[Stored data entries]
· · ·

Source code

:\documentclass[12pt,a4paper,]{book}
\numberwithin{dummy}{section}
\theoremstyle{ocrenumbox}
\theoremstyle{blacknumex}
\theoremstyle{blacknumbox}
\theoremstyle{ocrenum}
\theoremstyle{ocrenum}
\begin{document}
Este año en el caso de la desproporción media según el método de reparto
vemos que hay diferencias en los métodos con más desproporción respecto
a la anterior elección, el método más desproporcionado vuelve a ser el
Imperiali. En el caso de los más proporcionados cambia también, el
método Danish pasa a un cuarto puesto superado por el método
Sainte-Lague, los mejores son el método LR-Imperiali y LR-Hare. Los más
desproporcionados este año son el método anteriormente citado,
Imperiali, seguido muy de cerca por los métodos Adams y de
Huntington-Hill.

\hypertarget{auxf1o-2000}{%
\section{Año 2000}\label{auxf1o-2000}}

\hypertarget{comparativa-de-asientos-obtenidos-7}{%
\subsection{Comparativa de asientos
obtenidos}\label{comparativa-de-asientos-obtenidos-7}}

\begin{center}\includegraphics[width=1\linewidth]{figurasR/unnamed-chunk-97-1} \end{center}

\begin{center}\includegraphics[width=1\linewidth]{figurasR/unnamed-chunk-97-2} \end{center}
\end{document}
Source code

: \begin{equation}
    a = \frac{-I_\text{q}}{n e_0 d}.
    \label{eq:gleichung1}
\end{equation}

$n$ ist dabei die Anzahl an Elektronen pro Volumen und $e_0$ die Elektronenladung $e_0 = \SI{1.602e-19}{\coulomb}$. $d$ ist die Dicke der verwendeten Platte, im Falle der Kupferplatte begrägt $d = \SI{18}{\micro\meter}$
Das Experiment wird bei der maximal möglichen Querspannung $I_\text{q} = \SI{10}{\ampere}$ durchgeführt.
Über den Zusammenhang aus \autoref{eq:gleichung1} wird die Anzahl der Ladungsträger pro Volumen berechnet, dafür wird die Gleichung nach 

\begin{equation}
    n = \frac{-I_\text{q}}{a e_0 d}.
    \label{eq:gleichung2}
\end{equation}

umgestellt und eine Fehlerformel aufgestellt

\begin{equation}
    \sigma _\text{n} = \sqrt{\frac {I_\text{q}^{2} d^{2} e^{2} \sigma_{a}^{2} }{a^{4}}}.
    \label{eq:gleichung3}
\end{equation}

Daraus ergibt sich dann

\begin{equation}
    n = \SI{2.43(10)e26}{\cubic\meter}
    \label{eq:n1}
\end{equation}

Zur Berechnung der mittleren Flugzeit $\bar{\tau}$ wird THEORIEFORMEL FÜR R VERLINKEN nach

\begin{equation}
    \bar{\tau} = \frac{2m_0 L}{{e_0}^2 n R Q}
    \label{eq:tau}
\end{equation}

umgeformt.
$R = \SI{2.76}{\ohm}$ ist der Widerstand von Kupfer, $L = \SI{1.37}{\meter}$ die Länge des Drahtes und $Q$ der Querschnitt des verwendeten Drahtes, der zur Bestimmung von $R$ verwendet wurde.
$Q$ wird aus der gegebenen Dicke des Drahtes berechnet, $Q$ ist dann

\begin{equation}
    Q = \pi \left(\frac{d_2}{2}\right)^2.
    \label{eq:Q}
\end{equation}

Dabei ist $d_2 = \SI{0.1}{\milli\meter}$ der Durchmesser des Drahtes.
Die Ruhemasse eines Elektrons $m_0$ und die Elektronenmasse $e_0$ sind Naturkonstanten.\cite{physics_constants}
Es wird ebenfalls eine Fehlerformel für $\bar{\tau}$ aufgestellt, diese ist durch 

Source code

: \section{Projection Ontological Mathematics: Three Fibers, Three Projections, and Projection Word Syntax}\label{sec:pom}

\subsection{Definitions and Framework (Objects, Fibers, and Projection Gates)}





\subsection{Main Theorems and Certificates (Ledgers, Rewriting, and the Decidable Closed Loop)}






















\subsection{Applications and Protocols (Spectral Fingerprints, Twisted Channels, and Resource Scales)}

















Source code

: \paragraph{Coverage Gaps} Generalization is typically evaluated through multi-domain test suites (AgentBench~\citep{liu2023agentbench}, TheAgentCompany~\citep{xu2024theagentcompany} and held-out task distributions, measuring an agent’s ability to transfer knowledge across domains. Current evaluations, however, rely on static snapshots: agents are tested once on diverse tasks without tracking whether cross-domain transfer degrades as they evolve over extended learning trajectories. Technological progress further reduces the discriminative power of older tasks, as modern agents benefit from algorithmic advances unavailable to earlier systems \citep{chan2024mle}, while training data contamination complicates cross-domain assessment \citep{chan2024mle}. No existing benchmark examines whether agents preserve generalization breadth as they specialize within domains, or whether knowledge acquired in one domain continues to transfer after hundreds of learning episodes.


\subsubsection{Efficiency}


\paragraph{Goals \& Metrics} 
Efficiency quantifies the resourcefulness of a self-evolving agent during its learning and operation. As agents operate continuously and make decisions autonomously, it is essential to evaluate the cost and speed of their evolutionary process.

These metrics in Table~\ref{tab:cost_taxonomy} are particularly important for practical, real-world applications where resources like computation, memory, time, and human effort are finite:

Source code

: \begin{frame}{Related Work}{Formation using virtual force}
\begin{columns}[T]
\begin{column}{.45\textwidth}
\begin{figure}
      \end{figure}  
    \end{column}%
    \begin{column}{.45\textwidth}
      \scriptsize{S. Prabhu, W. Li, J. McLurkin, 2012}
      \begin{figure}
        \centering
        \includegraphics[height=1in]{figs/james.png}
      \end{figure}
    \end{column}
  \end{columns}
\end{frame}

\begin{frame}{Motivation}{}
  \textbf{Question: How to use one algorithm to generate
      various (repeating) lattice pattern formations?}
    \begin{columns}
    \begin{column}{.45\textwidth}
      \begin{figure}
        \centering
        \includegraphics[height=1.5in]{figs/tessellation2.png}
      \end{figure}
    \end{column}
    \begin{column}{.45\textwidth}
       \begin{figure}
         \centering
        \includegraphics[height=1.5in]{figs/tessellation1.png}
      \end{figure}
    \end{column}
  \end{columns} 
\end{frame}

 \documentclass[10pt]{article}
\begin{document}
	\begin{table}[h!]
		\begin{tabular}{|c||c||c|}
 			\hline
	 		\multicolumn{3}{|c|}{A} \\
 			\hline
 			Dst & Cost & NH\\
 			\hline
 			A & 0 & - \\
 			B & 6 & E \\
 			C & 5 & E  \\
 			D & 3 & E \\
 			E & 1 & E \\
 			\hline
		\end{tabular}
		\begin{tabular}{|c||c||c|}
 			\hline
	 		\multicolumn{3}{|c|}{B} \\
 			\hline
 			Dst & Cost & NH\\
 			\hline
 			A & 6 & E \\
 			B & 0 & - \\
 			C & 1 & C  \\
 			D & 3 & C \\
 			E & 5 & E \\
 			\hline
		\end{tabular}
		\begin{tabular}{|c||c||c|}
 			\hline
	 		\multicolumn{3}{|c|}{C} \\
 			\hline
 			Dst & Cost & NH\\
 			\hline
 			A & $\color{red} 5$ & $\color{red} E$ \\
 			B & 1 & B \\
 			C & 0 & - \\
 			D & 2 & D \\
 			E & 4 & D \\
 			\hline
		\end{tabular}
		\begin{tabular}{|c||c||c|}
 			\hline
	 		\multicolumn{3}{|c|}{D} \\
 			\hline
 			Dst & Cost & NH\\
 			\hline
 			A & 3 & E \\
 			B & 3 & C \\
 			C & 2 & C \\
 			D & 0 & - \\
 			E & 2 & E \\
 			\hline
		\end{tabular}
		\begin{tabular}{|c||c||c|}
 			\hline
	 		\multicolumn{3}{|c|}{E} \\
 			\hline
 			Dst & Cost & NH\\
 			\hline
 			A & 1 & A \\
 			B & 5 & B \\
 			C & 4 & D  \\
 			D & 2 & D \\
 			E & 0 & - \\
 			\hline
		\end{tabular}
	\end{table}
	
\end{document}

· · ·

Repeat the records exactly, leaving out none of them.

Source code

:\documentclass[12pt,a4paper,]{book}
\numberwithin{dummy}{section}
\theoremstyle{ocrenumbox}
\theoremstyle{blacknumex}
\theoremstyle{blacknumbox}
\theoremstyle{ocrenum}
\theoremstyle{ocrenum}
\begin{document}
Este año en el caso de la desproporción media según el método de reparto
vemos que hay diferencias en los métodos con más desproporción respecto
a la anterior elección, el método más desproporcionado vuelve a ser el
Imperiali. En el caso de los más proporcionados cambia también, el
método Danish pasa a un cuarto puesto superado por el método
Sainte-Lague, los mejores son el método LR-Imperiali y LR-Hare. Los más
desproporcionados este año son el método anteriormente citado,
Imperiali, seguido muy de cerca por los métodos Adams y de
Huntington-Hill.

\hypertarget{auxf1o-2000}{%
\section{Año 2000}\label{auxf1o-2000}}

\hypertarget{comparativa-de-asientos-obtenidos-7}{%
\subsection{Comparativa de asientos
obtenidos}\label{comparativa-de-asientos-obtenidos-7}}

\begin{center}\includegraphics[width=1\linewidth]{figurasR/unnamed-chunk-97-1} \end{center}

\begin{center}\includegraphics[width=1\linewidth]{figurasR/unnamed-chunk-97-2} \end{center}
\end{document}
Source code

: \begin{equation}
    a = \frac{-I_\text{q}}{n e_0 d}.
    \label{eq:gleichung1}
\end{equation}

$n$ ist dabei die Anzahl an Elektronen pro Volumen und $e_0$ die Elektronenladung $e_0 = \SI{1.602e-19}{\coulomb}$. $d$ ist die Dicke der verwendeten Platte, im Falle der Kupferplatte begrägt $d = \SI{18}{\micro\meter}$
Das Experiment wird bei der maximal möglichen Querspannung $I_\text{q} = \SI{10}{\ampere}$ durchgeführt.
Über den Zusammenhang aus \autoref{eq:gleichung1} wird die Anzahl der Ladungsträger pro Volumen berechnet, dafür wird die Gleichung nach 

\begin{equation}
    n = \frac{-I_\text{q}}{a e_0 d}.
    \label{eq:gleichung2}
\end{equation}

umgestellt und eine Fehlerformel aufgestellt

\begin{equation}
    \sigma _\text{n} = \sqrt{\frac {I_\text{q}^{2} d^{2} e^{2} \sigma_{a}^{2} }{a^{4}}}.
    \label{eq:gleichung3}
\end{equation}

Daraus ergibt sich dann

\begin{equation}
    n = \SI{2.43(10)e26}{\cubic\meter}
    \label{eq:n1}
\end{equation}

Zur Berechnung der mittleren Flugzeit $\bar{\tau}$ wird THEORIEFORMEL FÜR R VERLINKEN nach

\begin{equation}
    \bar{\tau} = \frac{2m_0 L}{{e_0}^2 n R Q}
    \label{eq:tau}
\end{equation}

umgeformt.
$R = \SI{2.76}{\ohm}$ ist der Widerstand von Kupfer, $L = \SI{1.37}{\meter}$ die Länge des Drahtes und $Q$ der Querschnitt des verwendeten Drahtes, der zur Bestimmung von $R$ verwendet wurde.
$Q$ wird aus der gegebenen Dicke des Drahtes berechnet, $Q$ ist dann

\begin{equation}
    Q = \pi \left(\frac{d_2}{2}\right)^2.
    \label{eq:Q}
\end{equation}

Dabei ist $d_2 = \SI{0.1}{\milli\meter}$ der Durchmesser des Drahtes.
Die Ruhemasse eines Elektrons $m_0$ und die Elektronenmasse $e_0$ sind Naturkonstanten.\cite{physics_constants}
Es wird ebenfalls eine Fehlerformel für $\bar{\tau}$ aufgestellt, diese ist durch 

Source code

: \section{Projection Ontological Mathematics: Three Fibers, Three Projections, and Projection Word Syntax}\label{sec:pom}

\subsection{Definitions and Framework (Objects, Fibers, and Projection Gates)}





\subsection{Main Theorems and Certificates (Ledgers, Rewriting, and the Decidable Closed Loop)}






















\subsection{Applications and Protocols (Spectral Fingerprints, Twisted Channels, and Resource Scales)}

















Source code

: \paragraph{Coverage Gaps} Generalization is typically evaluated through multi-domain test suites (AgentBench~\citep{liu2023agentbench}, TheAgentCompany~\citep{xu2024theagentcompany} and held-out task distributions, measuring an agent’s ability to transfer knowledge across domains. Current evaluations, however, rely on static snapshots: agents are tested once on diverse tasks without tracking whether cross-domain transfer degrades as they evolve over extended learning trajectories. Technological progress further reduces the discriminative power of older tasks, as modern agents benefit from algorithmic advances unavailable to earlier systems \citep{chan2024mle}, while training data contamination complicates cross-domain assessment \citep{chan2024mle}. No existing benchmark examines whether agents preserve generalization breadth as they specialize within domains, or whether knowledge acquired in one domain continues to transfer after hundreds of learning episodes.


\subsubsection{Efficiency}


\paragraph{Goals \& Metrics} 
Efficiency quantifies the resourcefulness of a self-evolving agent during its learning and operation. As agents operate continuously and make decisions autonomously, it is essential to evaluate the cost and speed of their evolutionary process.

These metrics in Table~\ref{tab:cost_taxonomy} are particularly important for practical, real-world applications where resources like computation, memory, time, and human effort are finite:

Source code

: \begin{frame}{Related Work}{Formation using virtual force}
\begin{columns}[T]
\begin{column}{.45\textwidth}
\begin{figure}
      \end{figure}  
    \end{column}%
    \begin{column}{.45\textwidth}
      \scriptsize{S. Prabhu, W. Li, J. McLurkin, 2012}
      \begin{figure}
        \centering
        \includegraphics[height=1in]{figs/james.png}
      \end{figure}
    \end{column}
  \end{columns}
\end{frame}

\begin{frame}{Motivation}{}
  \textbf{Question: How to use one algorithm to generate
      various (repeating) lattice pattern formations?}
    \begin{columns}
    \begin{column}{.45\textwidth}
      \begin{figure}
        \centering
        \includegraphics[height=1.5in]{figs/tessellation2.png}
      \end{figure}
    \end{column}
    \begin{column}{.45\textwidth}
       \begin{figure}
         \centering
        \includegraphics[height=1.5in]{figs/tessellation1.png}
      \end{figure}
    \end{column}
  \end{columns} 
\end{frame}

 \documentclass[10pt]{article}
\begin{document}
	\begin{table}[h!]
		\begin{tabular}{|c||c||c|}
 			\hline
	 		\multicolumn{3}{|c|}{A} \\
 			\hline
 			Dst & Cost & NH\\
 			\hline
 			A & 0 & - \\
 			B & 6 & E \\
 			C & 5 & E  \\
 			D & 3 & E \\
 			E & 1 & E \\
 			\hline
		\end{tabular}
		\begin{tabular}{|c||c||c|}
 			\hline
	 		\multicolumn{3}{|c|}{B} \\
 			\hline
 			Dst & Cost & NH\\
 			\hline
 			A & 6 & E \\
 			B & 0 & - \\
 			C & 1 & C  \\
 			D & 3 & C \\
 			E & 5 & E \\
 			\hline
		\end{tabular}
		\begin{tabular}{|c||c||c|}
 			\hline
	 		\multicolumn{3}{|c|}{C} \\
 			\hline
 			Dst & Cost & NH\\
 			\hline
 			A & $\color{red} 5$ & $\color{red} E$ \\
 			B & 1 & B \\
 			C & 0 & - \\
 			D & 2 & D \\
 			E & 4 & D \\
 			\hline
		\end{tabular}
		\begin{tabular}{|c||c||c|}
 			\hline
	 		\multicolumn{3}{|c|}{D} \\
 			\hline
 			Dst & Cost & NH\\
 			\hline
 			A & 3 & E \\
 			B & 3 & C \\
 			C & 2 & C \\
 			D & 0 & - \\
 			E & 2 & E \\
 			\hline
		\end{tabular}
		\begin{tabular}{|c||c||c|}
 			\hline
	 		\multicolumn{3}{|c|}{E} \\
 			\hline
 			Dst & Cost & NH\\
 			\hline
 			A & 1 & A \\
 			B & 5 & B \\
 			C & 4 & D  \\
 			D & 2 & D \\
 			E & 0 & - \\
 			\hline
		\end{tabular}
	\end{table}
	
\end{document}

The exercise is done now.